I hyperfocused, hard. I wanted to know everything all at once. I still do, although I've kinda realized there's more than I'll ever know, or fully understand and that's okay. I read a lot and I tried to be everywhere and do everything and I reached a point right after the Bicentenary in October where my body was like "okay, enough, breathe a little".

So...I've been breathing a little. I still love Baha'u'llah and His message with my whole heart, I still go to Feast when I can and I usually have at least one Baha'i adjacent book in my book rotation (right now, it's Creating a New Mind, by Paul Lample). But maybe I don't go to every single devotional that's within reasonable transit distance, maybe I let myself read a few more romance novels before tackling more Adib Taherzadeh.

It's hard not to feel guilty. I keep hearing the voice in the back of my head that tells me that maybe this is just another hyperfocus. Every time I forget my obligatory prayer, or I can't make it to Feast, or I don't go to someone's devotional because I have something else I'm doing, I worry. I worry I'm just going to some day just...drift out of this.

It's kinda scary to admit that, out loud. I talk about how the Faith has changed my life (and oh my gosh, it really has, but that's another story for another day), how I love my community, how I like that I have a way to participate within my own capacity for service with the newsletter and the social media bits. But I don't talk so much about how I am scared my brain is just going to decide I'm done, someday.
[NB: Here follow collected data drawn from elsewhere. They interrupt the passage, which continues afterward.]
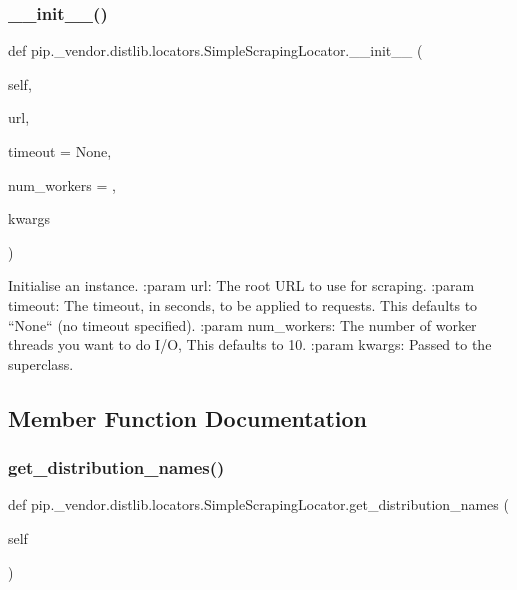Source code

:\subsubsection{\texorpdfstring{\+\_\+\+\_\+init\+\_\+\+\_\+()}{\_\_init\_\_()}}
{\footnotesize\ttfamily def pip.\+\_\+vendor.\+distlib.\+locators.\+Simple\+Scraping\+Locator.\+\_\+\+\_\+init\+\_\+\+\_\+ (\begin{DoxyParamCaption}\item[{}]{self,  }\item[{}]{url,  }\item[{}]{timeout = {\ttfamily None},  }\item[{}]{num\+\_\+workers = {},  }\item[{}]{kwargs }\end{DoxyParamCaption})}

\begin{DoxyVerb}Initialise an instance.
:param url: The root URL to use for scraping.
:param timeout: The timeout, in seconds, to be applied to requests.
        This defaults to ``None`` (no timeout specified).
:param num_workers: The number of worker threads you want to do I/O,
            This defaults to 10.
:param kwargs: Passed to the superclass.
\end{DoxyVerb}
 

\subsection{Member Function Documentation}
\mbox{\label{classpip_1_1__vendor_1_1distlib_1_1locators_1_1SimpleScrapingLocator_af143a81384c2795cedaa872936bfa8a5}} 
\subsubsection{\texorpdfstring{get\+\_\+distribution\+\_\+names()}{get\_distribution\_names()}}
{\footnotesize\ttfamily def pip.\+\_\+vendor.\+distlib.\+locators.\+Simple\+Scraping\+Locator.\+get\+\_\+distribution\+\_\+names (\begin{DoxyParamCaption}\item[{}]{self }\end{DoxyParamCaption})}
I know people will tell me that if it's important, it will stay. The way I've kept friendships alive and my marriage alive and my cat alive - they're important, beyond hyperfocus. The things that are part of the very core of me, those don't go away. I'd love to believe that my Faith is in there too, in the core of me. But I don't know yet. In the grand scheme of my life, I've been doing this Baha'i stuff for....maybe 3 percent of my entire existence?

I know the answer is to just keep on keeping on, the way I do. To keep finding ways to serve the Cause, to keep connecting with my local reality and my friends and my life, and to keep integrating the Baha'i concepts into my everything, as I've been doing. But I thought it might be good to also talk about being scared. I don't think we do that enough, admit we're scared sometimes. We all want to be good people doing good things in good ways that don't let people down.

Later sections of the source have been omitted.